The valve plate 65 is formed with openings 73 in registry with the lower ends of each of the reed valves 61, 62, and 63. The openings 73 have generally the shape of a convergent nozzle as should be evident from an inspection of FIG. 9.

The downstream sides of the reed valves are exposed to an intake port 75 formed in the boss 58 of top end plate 21. The port 75 is adapted to sequentially register with the chambers 28, 29 and 31 upon relative rotation of the rotor 18. The end plate 21 is formed with a curved surface 76 adjacent the port 75 and on the underside of the lower ends of the reeds 61, 62 and 63. When one of the chambers 28, 29 and 31 is presented to the intake port 75 and the volume of this chamber is increasing due to the relative rotation of the rotor 18, a decreased pressure or suction will be exerted on the downstream side of the reeds 61, 62, and 63. The higher pressure acting on the upper sides of the reeds 61, 62, and 63 through the openings 73 in the valve plate 65 urges the reeds to an open position as shown in FIG. 9. The curved shape of the surface 76 limits the loading on the reeds 61, 62, and 63 thus ensuring long life for these components.

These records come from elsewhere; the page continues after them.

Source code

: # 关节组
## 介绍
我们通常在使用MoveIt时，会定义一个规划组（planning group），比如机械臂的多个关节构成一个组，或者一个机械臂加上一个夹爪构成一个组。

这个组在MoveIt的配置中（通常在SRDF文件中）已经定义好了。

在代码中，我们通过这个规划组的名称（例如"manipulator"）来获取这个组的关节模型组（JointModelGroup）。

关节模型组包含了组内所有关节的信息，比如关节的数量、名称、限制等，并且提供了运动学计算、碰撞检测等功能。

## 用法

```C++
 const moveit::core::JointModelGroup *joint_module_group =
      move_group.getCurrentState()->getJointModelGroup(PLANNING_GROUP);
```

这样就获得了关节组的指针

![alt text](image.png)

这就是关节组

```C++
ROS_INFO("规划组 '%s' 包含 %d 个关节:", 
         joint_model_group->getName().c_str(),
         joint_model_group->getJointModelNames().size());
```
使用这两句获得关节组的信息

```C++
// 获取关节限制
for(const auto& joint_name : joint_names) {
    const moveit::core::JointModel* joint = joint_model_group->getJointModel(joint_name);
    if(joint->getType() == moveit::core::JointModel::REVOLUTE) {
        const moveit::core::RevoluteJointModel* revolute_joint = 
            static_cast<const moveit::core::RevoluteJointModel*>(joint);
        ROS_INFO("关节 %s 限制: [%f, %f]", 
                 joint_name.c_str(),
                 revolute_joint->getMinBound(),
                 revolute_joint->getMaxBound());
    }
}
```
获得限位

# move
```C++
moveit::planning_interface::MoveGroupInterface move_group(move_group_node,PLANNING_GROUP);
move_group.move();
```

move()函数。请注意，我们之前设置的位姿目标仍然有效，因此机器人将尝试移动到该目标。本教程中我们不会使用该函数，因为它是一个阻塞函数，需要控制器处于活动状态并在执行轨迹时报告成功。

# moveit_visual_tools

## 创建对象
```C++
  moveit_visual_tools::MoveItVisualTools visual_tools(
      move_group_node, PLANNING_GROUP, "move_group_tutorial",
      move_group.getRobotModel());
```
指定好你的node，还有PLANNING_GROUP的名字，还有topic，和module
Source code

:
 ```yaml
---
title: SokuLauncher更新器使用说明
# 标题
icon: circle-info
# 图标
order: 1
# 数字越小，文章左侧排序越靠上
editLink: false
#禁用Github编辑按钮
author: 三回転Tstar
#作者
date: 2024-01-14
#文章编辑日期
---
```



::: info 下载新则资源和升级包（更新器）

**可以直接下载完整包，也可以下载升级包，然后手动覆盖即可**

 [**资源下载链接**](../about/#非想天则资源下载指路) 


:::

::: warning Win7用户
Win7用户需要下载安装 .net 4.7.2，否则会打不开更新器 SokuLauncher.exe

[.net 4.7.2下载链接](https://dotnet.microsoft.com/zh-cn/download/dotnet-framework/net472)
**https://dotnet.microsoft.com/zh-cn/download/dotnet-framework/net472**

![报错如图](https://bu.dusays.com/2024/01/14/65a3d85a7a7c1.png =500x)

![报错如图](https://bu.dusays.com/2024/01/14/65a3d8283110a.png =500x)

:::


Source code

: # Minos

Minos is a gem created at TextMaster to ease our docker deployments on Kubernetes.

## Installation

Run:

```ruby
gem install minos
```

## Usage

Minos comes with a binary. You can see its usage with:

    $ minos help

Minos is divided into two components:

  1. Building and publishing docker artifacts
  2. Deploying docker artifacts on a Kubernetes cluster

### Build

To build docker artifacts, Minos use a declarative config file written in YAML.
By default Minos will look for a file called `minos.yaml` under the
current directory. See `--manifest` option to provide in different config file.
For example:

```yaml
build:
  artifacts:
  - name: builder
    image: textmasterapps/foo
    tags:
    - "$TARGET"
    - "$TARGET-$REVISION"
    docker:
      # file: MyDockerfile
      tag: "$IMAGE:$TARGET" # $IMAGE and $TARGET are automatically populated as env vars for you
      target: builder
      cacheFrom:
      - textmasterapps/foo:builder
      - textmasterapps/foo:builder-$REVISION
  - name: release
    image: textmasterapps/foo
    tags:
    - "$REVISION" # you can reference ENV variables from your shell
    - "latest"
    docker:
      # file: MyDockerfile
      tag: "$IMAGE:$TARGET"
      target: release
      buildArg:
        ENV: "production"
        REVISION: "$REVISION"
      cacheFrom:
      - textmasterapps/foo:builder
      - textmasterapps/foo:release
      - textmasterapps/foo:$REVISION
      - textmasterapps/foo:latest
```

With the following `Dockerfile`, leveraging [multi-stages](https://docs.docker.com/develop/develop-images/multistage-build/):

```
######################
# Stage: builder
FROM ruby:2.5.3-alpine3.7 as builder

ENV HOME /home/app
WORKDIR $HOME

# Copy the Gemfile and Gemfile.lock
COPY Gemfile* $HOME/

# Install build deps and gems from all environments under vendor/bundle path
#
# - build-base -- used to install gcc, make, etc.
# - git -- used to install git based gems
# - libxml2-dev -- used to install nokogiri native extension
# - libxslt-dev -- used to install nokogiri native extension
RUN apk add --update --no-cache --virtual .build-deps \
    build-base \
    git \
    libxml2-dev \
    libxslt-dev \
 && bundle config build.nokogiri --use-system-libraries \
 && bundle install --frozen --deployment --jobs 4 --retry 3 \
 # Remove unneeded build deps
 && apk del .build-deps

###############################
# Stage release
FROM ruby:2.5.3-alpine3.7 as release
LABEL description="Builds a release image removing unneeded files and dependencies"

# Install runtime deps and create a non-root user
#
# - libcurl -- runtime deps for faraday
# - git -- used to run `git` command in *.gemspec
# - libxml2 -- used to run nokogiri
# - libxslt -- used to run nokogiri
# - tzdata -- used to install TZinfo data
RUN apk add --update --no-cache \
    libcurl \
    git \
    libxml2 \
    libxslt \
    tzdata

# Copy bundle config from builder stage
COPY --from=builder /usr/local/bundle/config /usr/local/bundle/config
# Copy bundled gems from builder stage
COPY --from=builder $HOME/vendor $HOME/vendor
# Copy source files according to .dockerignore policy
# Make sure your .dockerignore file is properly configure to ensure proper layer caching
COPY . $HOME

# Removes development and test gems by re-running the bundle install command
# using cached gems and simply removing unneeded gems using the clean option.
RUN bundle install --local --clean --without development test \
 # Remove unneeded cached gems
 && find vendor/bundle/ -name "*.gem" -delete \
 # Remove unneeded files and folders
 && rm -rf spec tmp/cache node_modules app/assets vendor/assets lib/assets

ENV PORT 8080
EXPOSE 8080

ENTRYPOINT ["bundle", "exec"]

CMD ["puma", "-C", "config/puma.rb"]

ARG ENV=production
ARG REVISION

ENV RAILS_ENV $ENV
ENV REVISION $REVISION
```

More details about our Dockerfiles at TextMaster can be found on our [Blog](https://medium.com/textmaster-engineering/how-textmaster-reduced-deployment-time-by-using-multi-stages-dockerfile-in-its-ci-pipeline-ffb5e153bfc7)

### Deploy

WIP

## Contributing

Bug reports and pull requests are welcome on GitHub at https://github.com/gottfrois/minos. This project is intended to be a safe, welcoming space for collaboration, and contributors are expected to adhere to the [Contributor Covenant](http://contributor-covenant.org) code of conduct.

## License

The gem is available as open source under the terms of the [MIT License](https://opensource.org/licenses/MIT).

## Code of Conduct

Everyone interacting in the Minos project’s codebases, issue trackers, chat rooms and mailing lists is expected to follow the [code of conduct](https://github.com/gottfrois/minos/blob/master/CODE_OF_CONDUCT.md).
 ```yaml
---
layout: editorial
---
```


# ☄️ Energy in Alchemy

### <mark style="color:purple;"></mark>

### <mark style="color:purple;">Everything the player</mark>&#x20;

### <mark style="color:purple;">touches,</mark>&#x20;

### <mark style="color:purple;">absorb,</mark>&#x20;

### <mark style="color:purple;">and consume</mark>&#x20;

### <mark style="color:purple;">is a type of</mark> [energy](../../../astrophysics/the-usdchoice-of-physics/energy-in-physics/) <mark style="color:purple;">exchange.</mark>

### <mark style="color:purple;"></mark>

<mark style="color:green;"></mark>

After a charge has been drawn into respective of the chambers 28, 29, and 31, it is compressed by the chamber volume decreasing due to rotation of rotor 18, and 15 fired by the spark plug 49 at the appropriate timing interval. The burnt charge will expand driving the rotor 18 and output shaft 13 in a known manner. After the expansion, the chambers will be sequentially presented to an exhaust port 78 formed in the housing central portion 20. The exhaust port 78 extends through a flange 79 to which a muffler (not shown) may be attached in any known manner. Thus, the burnt charge is discharged to the atmosphere.

As is well known with this type of machine, the movement of the rotor 18 relative to the outer housing assembly 12 causes the intake port 75 to commence opening prior to the time when the exhaust port 78 is fully closed. There is a considerable degree of overlap between this opening, for example in a typical engine constructed in accordance with this invention, the degree of overlap is approximately 60.degree. of rotation of the output shaft 13 or 20.degree. of rotation of the rotor 18 relative to the outer housing assembly 12. Such a high degree of overlap will, in conventional engines of this type, result in back flow of exhaust gases from the chamber that has just expanded to the intake system as this chamber is exposed to the intake port. The disadvantages of this condition have already been stressed and will not be repeated here. In order to prevent such back flow, the reeds 61, 62, and 63 will not open until the pressure in the induction system exceeds the pressure in the respective cavity to which the port 75 is open. Thus, during initial opening of the port 75, the high pressure exhaust gases in the respective cavity cannot enter the induction system and will be substantially discharged from the exhaust port 78.

In addition to precluding the back flow of exhaust gases into the induction system, the pressure sensitive reeds 61, 62 and 63 will have the effect of increasing the effective compression ratio of the engine 11. The relative rotation of the rotor 18 with respect to the cavity 17 causes a compression of the charge that has just been inducted while the intake port 75 is still open. In a conventional engine of this type, the initial compression will have the effect of driving the intake charge back into the port 75. The reed valves 61, 62 and 63 will, however, close under this condition and prevent the loss of any charge.

It should additionally be noted that the reeds 61, 62, and 63 require very little space in their movement between their opened and closed positions. Hence, these reeds may be positioned closely adjacent the cavity 17 thus diminishing the volume between the reeds 61, 62 and 63 and the respective cavities 28, 29, and 31.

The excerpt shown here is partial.